Little is known about Portinari's early life, but he was probably born in Florence, which was home to a number of prominent individuals with this surname, such as Beatrice Portinari and Tommaso Portinari.

He was living in England by 1526, in which year he is recorded as one of the gentlemen pensioners of King Henry VIII (a position he retained until at least 1547), and in February 1537 he was formally naturalised as an English subject. Around the same time he further demonstrated his commitment to his new homeland by taking an English wife.

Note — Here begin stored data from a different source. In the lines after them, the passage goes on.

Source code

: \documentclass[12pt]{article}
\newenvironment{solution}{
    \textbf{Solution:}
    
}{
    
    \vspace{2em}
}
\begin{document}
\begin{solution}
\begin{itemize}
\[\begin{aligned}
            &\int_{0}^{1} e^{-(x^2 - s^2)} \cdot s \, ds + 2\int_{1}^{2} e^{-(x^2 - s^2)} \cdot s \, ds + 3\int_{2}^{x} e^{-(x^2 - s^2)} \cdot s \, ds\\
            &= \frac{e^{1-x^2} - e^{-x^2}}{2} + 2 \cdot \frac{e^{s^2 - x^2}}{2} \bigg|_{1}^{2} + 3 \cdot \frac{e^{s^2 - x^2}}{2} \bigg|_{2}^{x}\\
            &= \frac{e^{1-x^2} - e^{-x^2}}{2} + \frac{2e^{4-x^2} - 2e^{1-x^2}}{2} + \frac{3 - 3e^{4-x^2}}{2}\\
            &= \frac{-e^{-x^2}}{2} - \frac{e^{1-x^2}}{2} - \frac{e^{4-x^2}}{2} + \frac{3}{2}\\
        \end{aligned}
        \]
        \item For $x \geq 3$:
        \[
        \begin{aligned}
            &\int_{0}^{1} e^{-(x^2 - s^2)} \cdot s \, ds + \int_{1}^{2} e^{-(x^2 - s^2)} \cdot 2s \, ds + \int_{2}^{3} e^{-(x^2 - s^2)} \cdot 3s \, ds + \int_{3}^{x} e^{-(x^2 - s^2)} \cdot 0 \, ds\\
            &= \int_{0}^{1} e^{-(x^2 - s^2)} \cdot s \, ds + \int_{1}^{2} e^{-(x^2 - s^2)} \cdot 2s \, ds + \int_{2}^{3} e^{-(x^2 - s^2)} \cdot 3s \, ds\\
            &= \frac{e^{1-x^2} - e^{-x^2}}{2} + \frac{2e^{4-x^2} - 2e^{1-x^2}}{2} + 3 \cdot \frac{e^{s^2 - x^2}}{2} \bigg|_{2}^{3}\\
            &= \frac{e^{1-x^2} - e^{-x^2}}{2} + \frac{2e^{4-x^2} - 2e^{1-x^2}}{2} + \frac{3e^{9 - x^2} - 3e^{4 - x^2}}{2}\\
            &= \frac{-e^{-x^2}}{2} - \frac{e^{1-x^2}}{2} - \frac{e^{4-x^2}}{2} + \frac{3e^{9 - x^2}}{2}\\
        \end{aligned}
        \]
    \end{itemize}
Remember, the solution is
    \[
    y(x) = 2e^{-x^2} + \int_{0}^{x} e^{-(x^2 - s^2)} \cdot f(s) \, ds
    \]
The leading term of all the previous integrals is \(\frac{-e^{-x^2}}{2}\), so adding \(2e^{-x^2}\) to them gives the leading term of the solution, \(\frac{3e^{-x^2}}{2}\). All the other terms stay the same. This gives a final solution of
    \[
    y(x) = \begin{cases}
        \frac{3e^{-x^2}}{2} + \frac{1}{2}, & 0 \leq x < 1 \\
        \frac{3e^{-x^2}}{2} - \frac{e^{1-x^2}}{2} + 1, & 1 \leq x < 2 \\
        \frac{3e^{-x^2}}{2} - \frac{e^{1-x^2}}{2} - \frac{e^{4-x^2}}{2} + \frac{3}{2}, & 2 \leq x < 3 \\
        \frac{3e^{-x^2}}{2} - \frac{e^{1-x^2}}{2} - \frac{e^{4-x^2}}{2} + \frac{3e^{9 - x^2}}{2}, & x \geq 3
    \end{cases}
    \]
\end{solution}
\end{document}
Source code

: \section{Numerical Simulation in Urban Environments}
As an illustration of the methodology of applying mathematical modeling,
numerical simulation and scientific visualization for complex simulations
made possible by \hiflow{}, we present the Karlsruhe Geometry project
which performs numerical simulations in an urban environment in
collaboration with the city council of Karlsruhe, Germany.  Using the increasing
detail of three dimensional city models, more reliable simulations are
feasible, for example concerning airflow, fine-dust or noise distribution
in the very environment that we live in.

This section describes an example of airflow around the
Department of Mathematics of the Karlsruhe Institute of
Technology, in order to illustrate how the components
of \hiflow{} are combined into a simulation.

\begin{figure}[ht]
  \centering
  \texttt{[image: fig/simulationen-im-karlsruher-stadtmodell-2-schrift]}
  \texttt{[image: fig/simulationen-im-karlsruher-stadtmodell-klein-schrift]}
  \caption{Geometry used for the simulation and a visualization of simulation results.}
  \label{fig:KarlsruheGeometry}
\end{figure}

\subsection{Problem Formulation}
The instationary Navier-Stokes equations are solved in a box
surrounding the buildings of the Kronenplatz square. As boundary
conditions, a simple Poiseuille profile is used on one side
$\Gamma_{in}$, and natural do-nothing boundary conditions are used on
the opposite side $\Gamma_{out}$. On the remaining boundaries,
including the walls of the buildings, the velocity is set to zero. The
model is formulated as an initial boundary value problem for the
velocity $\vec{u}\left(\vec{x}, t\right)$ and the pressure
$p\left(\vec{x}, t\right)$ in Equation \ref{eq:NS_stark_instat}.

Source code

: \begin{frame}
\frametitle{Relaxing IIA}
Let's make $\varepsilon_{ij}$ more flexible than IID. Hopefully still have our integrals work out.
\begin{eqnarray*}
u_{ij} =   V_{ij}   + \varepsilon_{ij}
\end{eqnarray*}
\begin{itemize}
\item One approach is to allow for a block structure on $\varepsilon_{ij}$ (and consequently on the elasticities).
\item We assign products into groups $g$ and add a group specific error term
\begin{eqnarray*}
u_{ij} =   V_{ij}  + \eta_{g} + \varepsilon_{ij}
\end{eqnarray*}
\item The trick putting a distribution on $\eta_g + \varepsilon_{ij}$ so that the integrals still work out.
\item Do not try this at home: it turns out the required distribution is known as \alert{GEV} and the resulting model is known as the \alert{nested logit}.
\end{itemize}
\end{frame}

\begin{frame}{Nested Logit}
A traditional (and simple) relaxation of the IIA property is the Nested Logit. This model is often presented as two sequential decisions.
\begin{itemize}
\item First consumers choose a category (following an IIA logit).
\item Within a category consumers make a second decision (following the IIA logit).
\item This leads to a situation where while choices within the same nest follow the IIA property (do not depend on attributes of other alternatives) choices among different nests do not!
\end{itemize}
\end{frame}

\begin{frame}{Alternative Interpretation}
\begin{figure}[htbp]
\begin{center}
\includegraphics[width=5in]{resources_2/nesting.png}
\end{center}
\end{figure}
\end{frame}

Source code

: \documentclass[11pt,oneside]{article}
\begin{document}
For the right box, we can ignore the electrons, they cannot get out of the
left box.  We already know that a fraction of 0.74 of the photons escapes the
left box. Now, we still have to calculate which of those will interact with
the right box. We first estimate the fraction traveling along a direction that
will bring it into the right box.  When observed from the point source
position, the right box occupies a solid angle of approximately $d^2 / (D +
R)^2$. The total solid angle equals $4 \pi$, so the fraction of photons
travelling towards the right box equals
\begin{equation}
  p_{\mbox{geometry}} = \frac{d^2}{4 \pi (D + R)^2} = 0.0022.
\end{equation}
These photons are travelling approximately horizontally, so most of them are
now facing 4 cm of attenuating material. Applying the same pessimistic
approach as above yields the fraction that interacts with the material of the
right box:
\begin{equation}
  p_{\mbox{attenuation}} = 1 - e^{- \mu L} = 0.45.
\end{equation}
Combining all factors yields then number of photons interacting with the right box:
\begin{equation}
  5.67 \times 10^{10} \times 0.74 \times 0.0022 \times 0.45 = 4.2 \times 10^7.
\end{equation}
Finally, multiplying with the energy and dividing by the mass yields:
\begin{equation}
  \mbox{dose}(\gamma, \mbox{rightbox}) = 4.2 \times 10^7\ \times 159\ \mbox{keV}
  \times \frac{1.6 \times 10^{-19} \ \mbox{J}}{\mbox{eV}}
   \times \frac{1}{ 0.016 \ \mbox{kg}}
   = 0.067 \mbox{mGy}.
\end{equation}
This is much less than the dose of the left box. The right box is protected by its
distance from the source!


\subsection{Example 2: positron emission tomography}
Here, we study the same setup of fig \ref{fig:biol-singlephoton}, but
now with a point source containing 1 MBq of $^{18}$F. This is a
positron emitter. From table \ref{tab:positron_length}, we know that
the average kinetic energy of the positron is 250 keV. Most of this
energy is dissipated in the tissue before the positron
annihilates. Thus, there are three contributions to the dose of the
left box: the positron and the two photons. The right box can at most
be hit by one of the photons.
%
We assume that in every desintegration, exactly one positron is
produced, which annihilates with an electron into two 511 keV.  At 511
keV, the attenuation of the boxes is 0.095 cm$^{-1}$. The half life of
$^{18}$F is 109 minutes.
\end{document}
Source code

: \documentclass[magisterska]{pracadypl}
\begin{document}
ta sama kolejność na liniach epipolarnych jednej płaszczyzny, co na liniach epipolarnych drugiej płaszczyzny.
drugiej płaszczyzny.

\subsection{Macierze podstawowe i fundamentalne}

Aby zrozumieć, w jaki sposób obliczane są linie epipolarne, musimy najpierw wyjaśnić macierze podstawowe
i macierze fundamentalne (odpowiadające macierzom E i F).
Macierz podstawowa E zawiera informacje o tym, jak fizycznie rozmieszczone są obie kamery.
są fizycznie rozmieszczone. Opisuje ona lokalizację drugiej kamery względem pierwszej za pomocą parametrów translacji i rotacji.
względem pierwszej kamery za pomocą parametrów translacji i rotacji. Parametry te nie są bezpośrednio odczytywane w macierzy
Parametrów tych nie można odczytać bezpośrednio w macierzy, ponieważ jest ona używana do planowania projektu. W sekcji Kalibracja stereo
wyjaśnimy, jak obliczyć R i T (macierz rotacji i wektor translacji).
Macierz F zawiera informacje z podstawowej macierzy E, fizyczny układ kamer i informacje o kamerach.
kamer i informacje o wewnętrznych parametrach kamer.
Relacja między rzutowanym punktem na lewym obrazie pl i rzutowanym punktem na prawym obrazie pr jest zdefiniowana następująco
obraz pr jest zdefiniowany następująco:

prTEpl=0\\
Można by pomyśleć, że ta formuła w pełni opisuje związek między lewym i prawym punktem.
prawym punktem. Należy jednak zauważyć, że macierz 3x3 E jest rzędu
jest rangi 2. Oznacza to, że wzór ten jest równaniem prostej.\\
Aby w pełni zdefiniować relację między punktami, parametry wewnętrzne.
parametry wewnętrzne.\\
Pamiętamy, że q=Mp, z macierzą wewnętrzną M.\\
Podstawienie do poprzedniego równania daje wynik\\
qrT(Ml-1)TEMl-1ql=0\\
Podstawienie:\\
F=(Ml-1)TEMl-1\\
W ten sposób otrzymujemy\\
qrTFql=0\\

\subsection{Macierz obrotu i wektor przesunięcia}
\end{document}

In the late 1530s the Dissolution of the Monasteries got under way, and Portinari was hired by Thomas Cromwell, the king's chief minister and principal architect of the anti-monastic policy, to undertake the demolition of the Cluniac Priory of St Pancras in Lewes. After completing the work, Portinari submitted a detailed report to Cromwell, and this together with physical evidence from the site enables the demolition process to be reconstructed to an unusually extensive degree. First, the lead roof tiles were removed and melted down on site in specially-built portable furnaces. Once this was done, Portinari and his men dug tunnels under the walls and then set fires within them. These burned away the wooden props, causing the tunnels to cave in and bringing down the walls on top of them. Much of the rubble was subsequently cannibalised for building materials on construction sites in the area, and stones from the priory are still visible in the walls of Southover Grange.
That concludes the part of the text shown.